- Assignment
The reply is to be an exact repetition of the entries that follow, with each picture left out.

- Dataset content
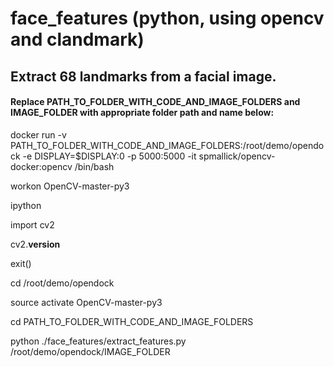 # face_features (python, using opencv and clandmark)
## Extract 68 landmarks from a facial image.
#### Replace PATH_TO_FOLDER_WITH_CODE_AND_IMAGE_FOLDERS and IMAGE_FOLDER with appropriate folder path and name below:

docker run -v PATH_TO_FOLDER_WITH_CODE_AND_IMAGE_FOLDERS:/root/demo/opendock -e DISPLAY=$DISPLAY:0 -p 5000:5000 -it spmallick/opencv-docker:opencv /bin/bash

workon OpenCV-master-py3

ipython

import cv2

cv2.__version__

exit()

cd /root/demo/opendock

source activate OpenCV-master-py3

cd PATH_TO_FOLDER_WITH_CODE_AND_IMAGE_FOLDERS

python ./face_features/extract_features.py /root/demo/opendock/IMAGE_FOLDER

- Exercise output
 # face_features (python, using opencv and clandmark)
## Extract 68 landmarks from a facial image.
#### Replace PATH_TO_FOLDER_WITH_CODE_AND_IMAGE_FOLDERS and IMAGE_FOLDER with appropriate folder path and name below:

docker run -v PATH_TO_FOLDER_WITH_CODE_AND_IMAGE_FOLDERS:/root/demo/opendock -e DISPLAY=$DISPLAY:0 -p 5000:5000 -it spmallick/opencv-docker:opencv /bin/bash

workon OpenCV-master-py3

ipython

import cv2

cv2.__version__

exit()

cd /root/demo/opendock

source activate OpenCV-master-py3

cd PATH_TO_FOLDER_WITH_CODE_AND_IMAGE_FOLDERS

python ./face_features/extract_features.py /root/demo/opendock/IMAGE_FOLDER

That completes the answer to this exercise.